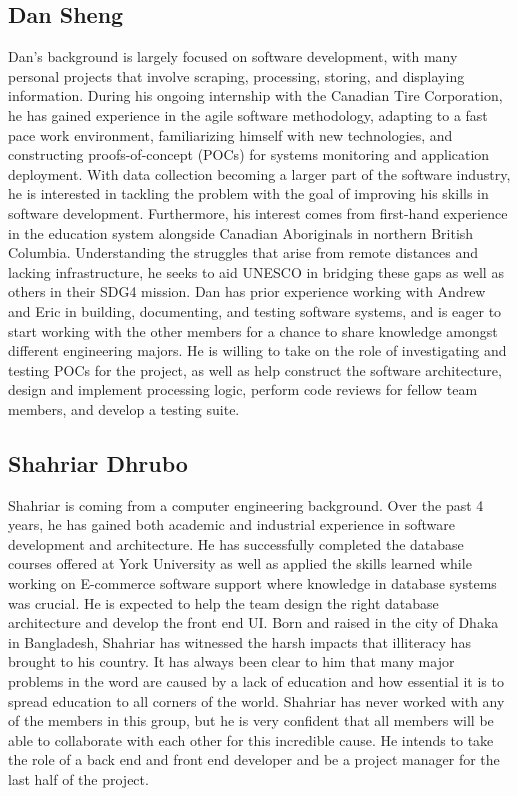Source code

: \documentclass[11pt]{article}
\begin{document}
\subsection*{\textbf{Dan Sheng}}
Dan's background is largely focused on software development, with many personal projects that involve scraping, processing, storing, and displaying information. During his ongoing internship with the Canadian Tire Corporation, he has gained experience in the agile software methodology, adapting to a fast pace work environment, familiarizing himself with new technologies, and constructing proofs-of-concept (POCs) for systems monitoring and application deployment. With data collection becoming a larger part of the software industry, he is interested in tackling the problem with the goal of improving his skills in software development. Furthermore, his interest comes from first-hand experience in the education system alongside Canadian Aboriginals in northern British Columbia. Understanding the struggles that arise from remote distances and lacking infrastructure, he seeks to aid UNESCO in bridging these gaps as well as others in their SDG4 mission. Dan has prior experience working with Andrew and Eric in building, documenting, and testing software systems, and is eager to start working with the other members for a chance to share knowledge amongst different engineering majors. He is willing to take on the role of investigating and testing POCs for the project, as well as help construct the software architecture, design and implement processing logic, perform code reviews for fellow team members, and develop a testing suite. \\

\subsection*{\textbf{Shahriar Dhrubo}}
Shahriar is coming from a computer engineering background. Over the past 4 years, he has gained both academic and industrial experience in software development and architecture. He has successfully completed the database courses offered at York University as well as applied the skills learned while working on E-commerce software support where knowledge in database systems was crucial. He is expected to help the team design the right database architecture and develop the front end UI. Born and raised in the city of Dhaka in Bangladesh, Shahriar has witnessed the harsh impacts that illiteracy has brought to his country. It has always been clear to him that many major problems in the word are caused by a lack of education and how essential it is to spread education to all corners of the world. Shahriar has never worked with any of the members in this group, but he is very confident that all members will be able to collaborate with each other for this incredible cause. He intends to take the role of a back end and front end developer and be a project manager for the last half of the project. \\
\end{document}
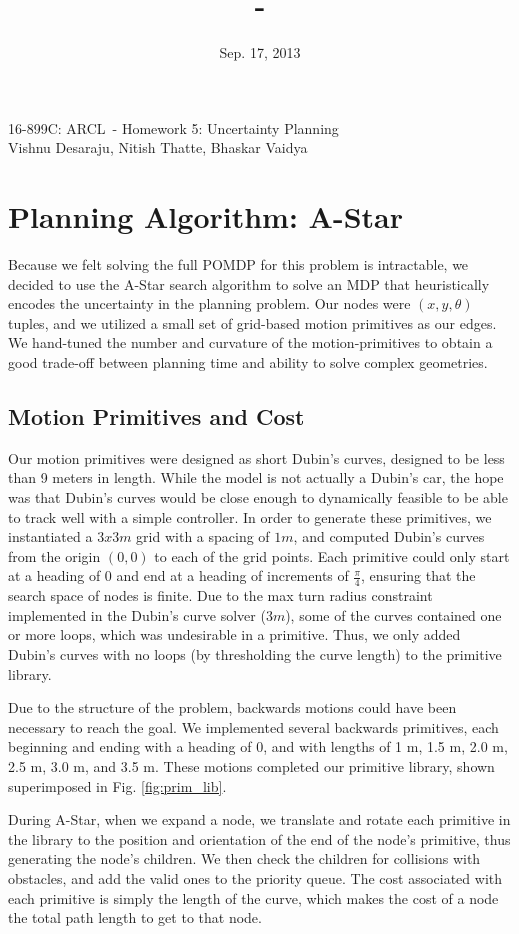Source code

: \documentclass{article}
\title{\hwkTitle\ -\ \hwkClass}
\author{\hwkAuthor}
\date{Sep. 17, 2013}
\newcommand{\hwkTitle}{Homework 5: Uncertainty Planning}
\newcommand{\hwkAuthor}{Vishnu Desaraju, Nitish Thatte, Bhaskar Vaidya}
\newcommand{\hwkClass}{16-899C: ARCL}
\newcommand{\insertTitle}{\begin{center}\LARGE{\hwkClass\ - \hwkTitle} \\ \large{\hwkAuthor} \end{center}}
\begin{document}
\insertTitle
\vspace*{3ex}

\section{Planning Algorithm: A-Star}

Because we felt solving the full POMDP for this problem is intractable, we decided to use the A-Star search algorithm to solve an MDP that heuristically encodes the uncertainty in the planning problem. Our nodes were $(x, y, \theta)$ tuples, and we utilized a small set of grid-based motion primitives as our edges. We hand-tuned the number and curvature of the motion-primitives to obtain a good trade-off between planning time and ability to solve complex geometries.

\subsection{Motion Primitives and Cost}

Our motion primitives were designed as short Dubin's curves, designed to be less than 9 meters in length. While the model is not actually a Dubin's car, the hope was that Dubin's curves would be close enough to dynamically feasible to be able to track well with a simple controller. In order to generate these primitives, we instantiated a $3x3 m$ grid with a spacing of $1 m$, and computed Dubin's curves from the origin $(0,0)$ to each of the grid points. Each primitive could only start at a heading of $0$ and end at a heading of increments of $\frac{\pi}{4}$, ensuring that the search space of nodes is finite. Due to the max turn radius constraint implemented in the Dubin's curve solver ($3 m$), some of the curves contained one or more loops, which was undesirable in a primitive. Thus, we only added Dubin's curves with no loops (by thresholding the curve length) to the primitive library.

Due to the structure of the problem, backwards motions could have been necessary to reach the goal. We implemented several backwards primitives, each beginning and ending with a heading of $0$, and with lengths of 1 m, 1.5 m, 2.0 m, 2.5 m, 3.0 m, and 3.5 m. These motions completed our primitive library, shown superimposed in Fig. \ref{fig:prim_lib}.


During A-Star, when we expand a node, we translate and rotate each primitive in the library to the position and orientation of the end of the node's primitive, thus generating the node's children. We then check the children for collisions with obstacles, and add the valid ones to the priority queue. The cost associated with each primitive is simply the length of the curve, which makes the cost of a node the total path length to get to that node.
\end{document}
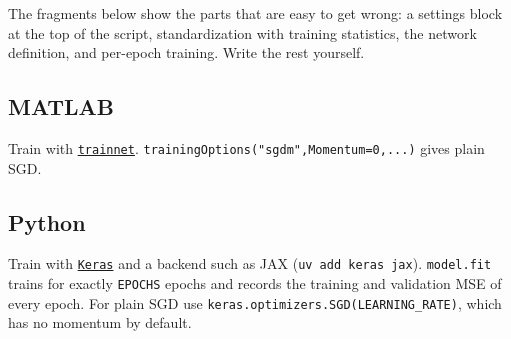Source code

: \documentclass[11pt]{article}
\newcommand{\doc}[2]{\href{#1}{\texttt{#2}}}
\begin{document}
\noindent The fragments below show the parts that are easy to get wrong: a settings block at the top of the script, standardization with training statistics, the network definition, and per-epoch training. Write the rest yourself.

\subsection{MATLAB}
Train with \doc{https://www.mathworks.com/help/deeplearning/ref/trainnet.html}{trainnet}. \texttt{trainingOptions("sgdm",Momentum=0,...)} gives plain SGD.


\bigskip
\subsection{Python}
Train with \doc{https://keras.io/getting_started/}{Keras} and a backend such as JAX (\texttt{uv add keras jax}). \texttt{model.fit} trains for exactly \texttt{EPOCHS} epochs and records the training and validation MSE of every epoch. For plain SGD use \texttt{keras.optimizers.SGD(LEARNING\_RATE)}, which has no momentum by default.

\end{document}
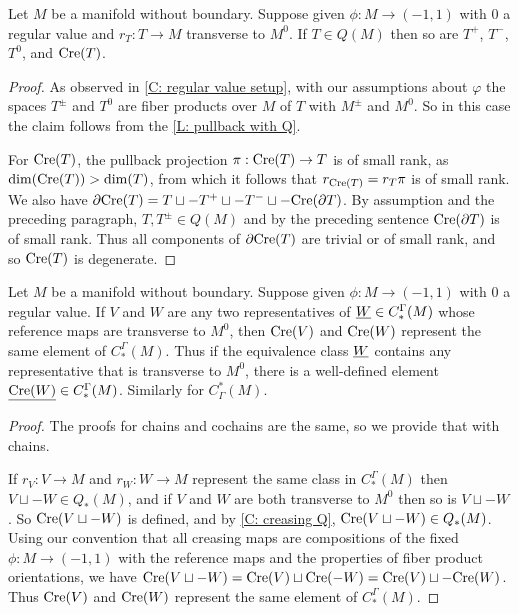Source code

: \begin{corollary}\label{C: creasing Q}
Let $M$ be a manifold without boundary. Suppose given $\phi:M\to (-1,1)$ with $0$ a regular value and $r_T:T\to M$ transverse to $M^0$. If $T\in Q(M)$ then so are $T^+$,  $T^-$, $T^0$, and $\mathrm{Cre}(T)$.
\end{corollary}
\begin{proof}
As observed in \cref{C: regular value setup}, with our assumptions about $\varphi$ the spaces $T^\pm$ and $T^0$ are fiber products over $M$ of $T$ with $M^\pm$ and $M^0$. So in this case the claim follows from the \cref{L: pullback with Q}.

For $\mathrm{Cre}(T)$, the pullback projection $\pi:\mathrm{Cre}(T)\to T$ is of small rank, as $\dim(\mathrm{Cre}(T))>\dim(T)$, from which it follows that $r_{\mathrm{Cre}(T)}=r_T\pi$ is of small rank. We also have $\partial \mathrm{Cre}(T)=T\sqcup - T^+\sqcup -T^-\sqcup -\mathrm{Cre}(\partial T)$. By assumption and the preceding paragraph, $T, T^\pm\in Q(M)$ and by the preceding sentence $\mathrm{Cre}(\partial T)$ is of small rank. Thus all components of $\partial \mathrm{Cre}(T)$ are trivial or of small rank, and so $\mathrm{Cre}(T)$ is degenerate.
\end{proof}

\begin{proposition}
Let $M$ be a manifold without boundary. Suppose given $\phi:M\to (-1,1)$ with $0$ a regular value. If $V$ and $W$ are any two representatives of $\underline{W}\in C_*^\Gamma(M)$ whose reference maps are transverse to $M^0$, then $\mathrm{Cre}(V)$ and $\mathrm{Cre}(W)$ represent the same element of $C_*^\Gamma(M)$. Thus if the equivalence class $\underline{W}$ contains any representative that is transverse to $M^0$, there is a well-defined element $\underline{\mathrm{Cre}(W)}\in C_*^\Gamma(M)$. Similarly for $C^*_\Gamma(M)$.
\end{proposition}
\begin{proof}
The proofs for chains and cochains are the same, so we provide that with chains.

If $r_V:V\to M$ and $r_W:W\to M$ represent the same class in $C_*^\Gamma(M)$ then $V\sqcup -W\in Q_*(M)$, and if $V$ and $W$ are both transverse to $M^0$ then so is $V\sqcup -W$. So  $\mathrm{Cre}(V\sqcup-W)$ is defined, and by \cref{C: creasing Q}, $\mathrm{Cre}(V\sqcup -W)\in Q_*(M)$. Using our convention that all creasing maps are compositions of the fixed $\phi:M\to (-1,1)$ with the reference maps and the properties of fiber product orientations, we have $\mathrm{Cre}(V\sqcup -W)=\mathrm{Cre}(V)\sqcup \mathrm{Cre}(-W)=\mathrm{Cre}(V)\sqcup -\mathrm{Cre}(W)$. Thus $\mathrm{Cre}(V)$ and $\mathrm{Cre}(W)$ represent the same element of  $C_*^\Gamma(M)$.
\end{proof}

WORK INSTRUCTIONS
Everything in the records above should be printed exactly, apart from the pictures.

RESPONSE
Source code

: \documentclass[11pt]{article}
\begin{document}
\subsection*{\textbf{Dan Sheng}}
Dan's background is largely focused on software development, with many personal projects that involve scraping, processing, storing, and displaying information. During his ongoing internship with the Canadian Tire Corporation, he has gained experience in the agile software methodology, adapting to a fast pace work environment, familiarizing himself with new technologies, and constructing proofs-of-concept (POCs) for systems monitoring and application deployment. With data collection becoming a larger part of the software industry, he is interested in tackling the problem with the goal of improving his skills in software development. Furthermore, his interest comes from first-hand experience in the education system alongside Canadian Aboriginals in northern British Columbia. Understanding the struggles that arise from remote distances and lacking infrastructure, he seeks to aid UNESCO in bridging these gaps as well as others in their SDG4 mission. Dan has prior experience working with Andrew and Eric in building, documenting, and testing software systems, and is eager to start working with the other members for a chance to share knowledge amongst different engineering majors. He is willing to take on the role of investigating and testing POCs for the project, as well as help construct the software architecture, design and implement processing logic, perform code reviews for fellow team members, and develop a testing suite. \\

\subsection*{\textbf{Shahriar Dhrubo}}
Shahriar is coming from a computer engineering background. Over the past 4 years, he has gained both academic and industrial experience in software development and architecture. He has successfully completed the database courses offered at York University as well as applied the skills learned while working on E-commerce software support where knowledge in database systems was crucial. He is expected to help the team design the right database architecture and develop the front end UI. Born and raised in the city of Dhaka in Bangladesh, Shahriar has witnessed the harsh impacts that illiteracy has brought to his country. It has always been clear to him that many major problems in the word are caused by a lack of education and how essential it is to spread education to all corners of the world. Shahriar has never worked with any of the members in this group, but he is very confident that all members will be able to collaborate with each other for this incredible cause. He intends to take the role of a back end and front end developer and be a project manager for the last half of the project. \\
\end{document}
Source code

: \documentclass{article}
\title{\hwkTitle\ -\ \hwkClass}
\author{\hwkAuthor}
\date{Sep. 17, 2013}
\newcommand{\hwkTitle}{Homework 5: Uncertainty Planning}
\newcommand{\hwkAuthor}{Vishnu Desaraju, Nitish Thatte, Bhaskar Vaidya}
\newcommand{\hwkClass}{16-899C: ARCL}
\newcommand{\insertTitle}{\begin{center}\LARGE{\hwkClass\ - \hwkTitle} \\ \large{\hwkAuthor} \end{center}}
\begin{document}
\insertTitle
\vspace*{3ex}

\section{Planning Algorithm: A-Star}

Because we felt solving the full POMDP for this problem is intractable, we decided to use the A-Star search algorithm to solve an MDP that heuristically encodes the uncertainty in the planning problem. Our nodes were $(x, y, \theta)$ tuples, and we utilized a small set of grid-based motion primitives as our edges. We hand-tuned the number and curvature of the motion-primitives to obtain a good trade-off between planning time and ability to solve complex geometries.

\subsection{Motion Primitives and Cost}

Our motion primitives were designed as short Dubin's curves, designed to be less than 9 meters in length. While the model is not actually a Dubin's car, the hope was that Dubin's curves would be close enough to dynamically feasible to be able to track well with a simple controller. In order to generate these primitives, we instantiated a $3x3 m$ grid with a spacing of $1 m$, and computed Dubin's curves from the origin $(0,0)$ to each of the grid points. Each primitive could only start at a heading of $0$ and end at a heading of increments of $\frac{\pi}{4}$, ensuring that the search space of nodes is finite. Due to the max turn radius constraint implemented in the Dubin's curve solver ($3 m$), some of the curves contained one or more loops, which was undesirable in a primitive. Thus, we only added Dubin's curves with no loops (by thresholding the curve length) to the primitive library.

Due to the structure of the problem, backwards motions could have been necessary to reach the goal. We implemented several backwards primitives, each beginning and ending with a heading of $0$, and with lengths of 1 m, 1.5 m, 2.0 m, 2.5 m, 3.0 m, and 3.5 m. These motions completed our primitive library, shown superimposed in Fig. \ref{fig:prim_lib}.


During A-Star, when we expand a node, we translate and rotate each primitive in the library to the position and orientation of the end of the node's primitive, thus generating the node's children. We then check the children for collisions with obstacles, and add the valid ones to the priority queue. The cost associated with each primitive is simply the length of the curve, which makes the cost of a node the total path length to get to that node.
\end{document}
Source code

: \documentclass[11pt]{article}
\newcommand{\doc}[2]{\href{#1}{\texttt{#2}}}
\begin{document}
\noindent The fragments below show the parts that are easy to get wrong: a settings block at the top of the script, standardization with training statistics, the network definition, and per-epoch training. Write the rest yourself.

\subsection{MATLAB}
Train with \doc{https://www.mathworks.com/help/deeplearning/ref/trainnet.html}{trainnet}. \texttt{trainingOptions("sgdm",Momentum=0,...)} gives plain SGD.


\bigskip
\subsection{Python}
Train with \doc{https://keras.io/getting_started/}{Keras} and a backend such as JAX (\texttt{uv add keras jax}). \texttt{model.fit} trains for exactly \texttt{EPOCHS} epochs and records the training and validation MSE of every epoch. For plain SGD use \texttt{keras.optimizers.SGD(LEARNING\_RATE)}, which has no momentum by default.

\end{document}
Source code

: \begin{corollary}\label{C: creasing Q}
Let $M$ be a manifold without boundary. Suppose given $\phi:M\to (-1,1)$ with $0$ a regular value and $r_T:T\to M$ transverse to $M^0$. If $T\in Q(M)$ then so are $T^+$,  $T^-$, $T^0$, and $\mathrm{Cre}(T)$.
\end{corollary}
\begin{proof}
As observed in \cref{C: regular value setup}, with our assumptions about $\varphi$ the spaces $T^\pm$ and $T^0$ are fiber products over $M$ of $T$ with $M^\pm$ and $M^0$. So in this case the claim follows from the \cref{L: pullback with Q}.

For $\mathrm{Cre}(T)$, the pullback projection $\pi:\mathrm{Cre}(T)\to T$ is of small rank, as $\dim(\mathrm{Cre}(T))>\dim(T)$, from which it follows that $r_{\mathrm{Cre}(T)}=r_T\pi$ is of small rank. We also have $\partial \mathrm{Cre}(T)=T\sqcup - T^+\sqcup -T^-\sqcup -\mathrm{Cre}(\partial T)$. By assumption and the preceding paragraph, $T, T^\pm\in Q(M)$ and by the preceding sentence $\mathrm{Cre}(\partial T)$ is of small rank. Thus all components of $\partial \mathrm{Cre}(T)$ are trivial or of small rank, and so $\mathrm{Cre}(T)$ is degenerate.
\end{proof}

\begin{proposition}
Let $M$ be a manifold without boundary. Suppose given $\phi:M\to (-1,1)$ with $0$ a regular value. If $V$ and $W$ are any two representatives of $\underline{W}\in C_*^\Gamma(M)$ whose reference maps are transverse to $M^0$, then $\mathrm{Cre}(V)$ and $\mathrm{Cre}(W)$ represent the same element of $C_*^\Gamma(M)$. Thus if the equivalence class $\underline{W}$ contains any representative that is transverse to $M^0$, there is a well-defined element $\underline{\mathrm{Cre}(W)}\in C_*^\Gamma(M)$. Similarly for $C^*_\Gamma(M)$.
\end{proposition}
\begin{proof}
The proofs for chains and cochains are the same, so we provide that with chains.

If $r_V:V\to M$ and $r_W:W\to M$ represent the same class in $C_*^\Gamma(M)$ then $V\sqcup -W\in Q_*(M)$, and if $V$ and $W$ are both transverse to $M^0$ then so is $V\sqcup -W$. So  $\mathrm{Cre}(V\sqcup-W)$ is defined, and by \cref{C: creasing Q}, $\mathrm{Cre}(V\sqcup -W)\in Q_*(M)$. Using our convention that all creasing maps are compositions of the fixed $\phi:M\to (-1,1)$ with the reference maps and the properties of fiber product orientations, we have $\mathrm{Cre}(V\sqcup -W)=\mathrm{Cre}(V)\sqcup \mathrm{Cre}(-W)=\mathrm{Cre}(V)\sqcup -\mathrm{Cre}(W)$. Thus $\mathrm{Cre}(V)$ and $\mathrm{Cre}(W)$ represent the same element of  $C_*^\Gamma(M)$.
\end{proof}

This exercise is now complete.